To the extent that Chinese travelers are familiar with Holiday Inn and other IHG brands at home, Porter contends that they will gravitate toward those same brands when they travel. In China, InterContinental has taken the lead against competitors Hilton, Marriott and Starwood. The hotelier's portfolio includes 59 existing hotels and 55 in the pipeline.
The vast market is the Holy Grail when it comes to capturing the coins of international tourists, estimated to have spent $20 million there in 2005, according to the China National Tourist Office. IHG's expansion focuses on Holiday Inn, but also includes Crowne Plaza and InterContinental brands, according to a recent report by analyst Merrill Lynch.

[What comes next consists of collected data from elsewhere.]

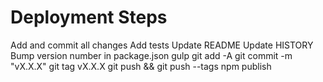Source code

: # Deployment Steps
Add and commit all changes
Add tests
Update README
Update HISTORY
Bump version number in package.json
gulp
git add -A
git commit -m "vX.X.X"
git tag vX.X.X
git push && git push --tags
npm publish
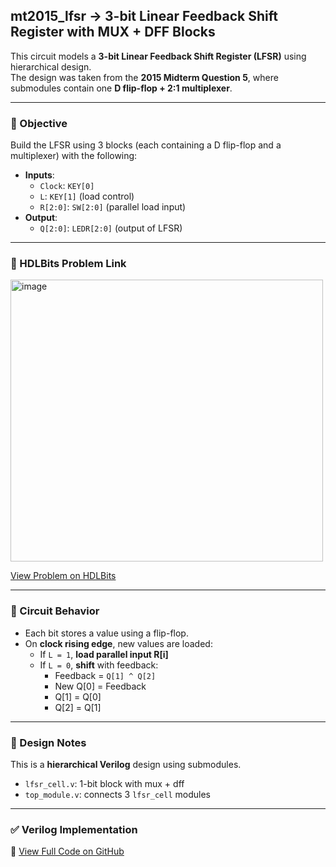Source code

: ## mt2015_lfsr → 3-bit Linear Feedback Shift Register with MUX + DFF Blocks

This circuit models a **3-bit Linear Feedback Shift Register (LFSR)** using hierarchical design.  
The design was taken from the **2015 Midterm Question 5**, where submodules contain one **D flip-flop + 2:1 multiplexer**.

---

### 🎯 Objective

Build the LFSR using 3 blocks (each containing a D flip-flop and a multiplexer) with the following:

- **Inputs**:
  - `Clock`: `KEY[0]`
  - `L`: `KEY[1]` (load control)
  - `R[2:0]`: `SW[2:0]` (parallel load input)
- **Output**:
  - `Q[2:0]`: `LEDR[2:0]` (output of LFSR)

---

### 🔗 HDLBits Problem Link

<img width="500" height="451" alt="image" src="https://github.com/user-attachments/assets/02e6c02a-91f2-4999-a98c-1447d1a59a0a" />

[View Problem on HDLBits](https://hdlbits.01xz.net/wiki/Mt2015_lfsr)

---

### 📘 Circuit Behavior

- Each bit stores a value using a flip-flop.
- On **clock rising edge**, new values are loaded:
  - If `L = 1`, **load parallel input R[i]**
  - If `L = 0`, **shift** with feedback:
    - Feedback = `Q[1] ^ Q[2]`
    - New Q[0] = Feedback
    - Q[1] = Q[0]
    - Q[2] = Q[1]

---

### 🔧 Design Notes

This is a **hierarchical Verilog** design using submodules.

- `lfsr_cell.v`: 1-bit block with mux + dff
- `top_module.v`: connects 3 `lfsr_cell` modules

---

### ✅ Verilog Implementation

📄 [View Full Code on GitHub](https://github.com/EswarAdithya011/HDLBits/blob/main/Problem%20Sets/3.%20Circuits/Sequential%20logic/3.7%20Shift%20Registers/3.7.5%203-bit%20LFSR/mt2015_lfsr.v)
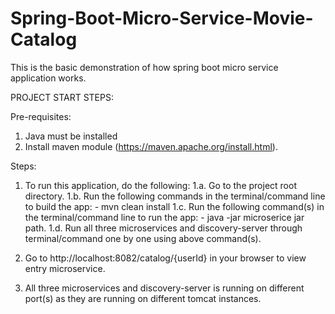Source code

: # Spring-Boot-Micro-Service-Movie-Catalog
This is the basic demonstration of how spring boot micro service application works.

PROJECT START STEPS:

Pre-requisites:
1. Java must be installed
2. Install maven module (https://maven.apache.org/install.html).

Steps:
1. To run this application, do the following:
    1.a. Go to the project root directory.
    1.b. Run the following commands in the terminal/command line to build the app:
        - mvn clean install
    1.c. Run the following command(s) in the terminal/command line to run the app:
        - java -jar microserice jar path.
    1.d. Run all three microservices and discovery-server through terminal/command one by one using above command(s).

2. Go to http://localhost:8082/catalog/{userId} in your browser to view entry microservice.

3. All three microservices and discovery-server is running on different port(s) as they are running on different tomcat instances.

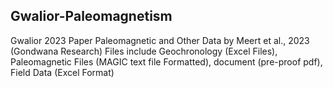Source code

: ## Gwalior-Paleomagnetism
Gwalior 2023 Paper Paleomagnetic and Other Data by Meert et al., 2023 (Gondwana Research)
Files include Geochronology (Excel Files), Paleomagnetic Files (MAGIC text file Formatted), document (pre-proof pdf), Field Data (Excel Format)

“Clearly China is another dimension of success both from a growth perspective as well as profitability,” says Porter, pointing to the reverse impact of the global branding. “In the next 10 to 15 years, China will sponsor about 100 million outbound travelers,” explains Porter. “By virtue of us having presence there since 1984, we know from our internal research that Holiday Inn is the most well-recognized and well-understood lodging brand in China.”
Global game plan
IHG's strategy in China, and other emerging markets, has been to pinpoint specific cities — not to thinly cover large geographic swaths of land. “For example, Russia is an important market to us, but it's not so much Russia as it is Moscow and St. Petersburg and a handful of key cities,” explains Porter.
Beginning with the key cities, IHG then moves outward in concentric circles with flags, identifying specific locations that fit particular brands. Much like retail, hotels gain messaging power through greater concentration, says Porter.
It is Japan, however, not China, where IHG has had the most success in terms of planting the flags. In October, IHG signed a hotel operating joint venture agreement with All Nippon Airways to create IHG ANA Hotels Group Japan.
“Japan has been [a great] accomplishment for us through the joint venture with ANA that we just signed at the close of 2006,” says Porter.
The deal propels the group to being the largest international hotel operator in Japan. IHG is investing $15.7 million for a majority stake in the joint venture, which includes 13 owned and leased hotels totaling 4,943 rooms.
Over time, the hotels will be re-branded to one of the three co-brands created for Japan — ANA-InterContinental, ANA-Crowne Plaza and ANA-Holiday Inn.
At the time of the deal, ANA President and CEO Mineo Yamamoto stated that the joint venture will allow ANA hotel owners to tap into IHG's operating systems.
It is such deals that make Porter a potent leader, and he knows it. “I put IHG right back at the leadership table for the industry,” he says, “because it sure wasn't there before I got here.”
Sibley Fleming is managing editor.
IHG LEADS HOTEL DEVELOPMENT IN CHINA
With 59 existing hotels and another 55 in the pipeline, IHG is a head above its competition.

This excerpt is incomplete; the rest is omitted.